HELD: Approach to applications to adjourn hearings because of Covid-19 – The starting point was the overriding objective with the requirements that: cases were to be dealt with justly; in ways which were proportionate to the amounts involved, the importance of the case and the complexity of the issues; expeditiously and fairly. Regard was also to be had to PD 51 ZA para.4, which required the court to take into account the impact of the Covid-19 pandemic so far as compatible with the proper administration of justice. In the light of authorities since the start of the pandemic, the following principles governed whether a particular hearing should be adjourned if the case could not be heard face-to-face or whether instead there should be a remote hearing, National Bank of Kazakhstan v Bank of New York Mellon, Re Smith Technologies 26 March 2020 and One Blackfriars Ltd (In Liquidation), Re [2020] EWHC 845 (Ch) applied.

(i) Regard was to be had to the importance of the continued administration of justice. Justice delayed was justice denied even when the delay resulted from a response to the prevailing circumstances.

(ii) There was to be a recognition of the extent to which disputes could in fact be resolved fairly by way of remote hearings.

(iii) The courts had to be prepared to hold remote hearings in circumstances where it would have been inconceivable only weeks earlier.

(iv) There was to be rigorous examination of the possibility of a remote hearing, and of the ways in which such a hearing could be achieved consistent with justice, before the court should accept that a just determination could not be achieved in such a hearing.

(v) Whether there could be a fair resolution by way of a remote hearing would be case-specific. A multiplicity of factors would come into play and the issue of whether and to what extent live evidence and cross-examination would be necessary was likely to be important in many cases. There would be cases where the court could not be satisfied that a fair resolution could be achieved by way of a remote hearing.

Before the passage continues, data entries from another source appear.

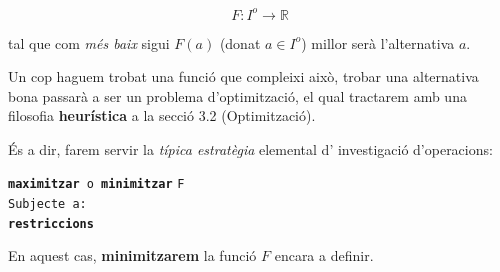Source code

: \documentclass[10pt,twocolumn]{article}
\newcommand{\R}{\ensuremath{\mathbb{R}}}
\begin{document}
$$F: I^o \longrightarrow \R$$

tal que com \textit{més baix} sigui $F(a)$ (donat $a \in I^o$) millor serà l'alternativa $a$.

Un cop haguem trobat una funció que compleixi això, trobar una alternativa bona passarà a ser un problema d'optimització, el qual tractarem amb una filosofia \textbf{heurística} a la secció 3.2 (Optimització).

És a dir, farem servir la \textit{típica estratègia} elemental d' investigació d'operacions:
\vspace{3 mm}

\begin{tcolorbox}
	\texttt{\textbf{maximitzar} o \textbf{minimitzar}} \texttt{F}
	\\ 
	\texttt{Subjecte a:}
	\\
	\text{ } \hspace{10mm} \texttt{\textbf{restriccions}}
\end{tcolorbox}
En aquest cas, \textbf{minimitzarem} la funció $F$ encara a definir.
\vspace{3mm}
\end{document}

(see paras 16-17, 24 of judgment).

Approach to applications for extensions of time because of Covid-19 –

(i) The objective if it was achievable was to keep to existing deadlines and where that was not realistically possible to permit the minimum extension of time which was realistically practicable. The prompt administration of justice and compliance with court orders remained of great importance even in circumstances of a pandemic.

(ii) The court could expect legal professionals to make appropriate use of modern technology.

(iii) The court could expect and require from lawyers a degree of readiness to put up with inconveniences; to use imaginative and innovative methods of working; and to acquire the new skills needed for the effective use of remote technology.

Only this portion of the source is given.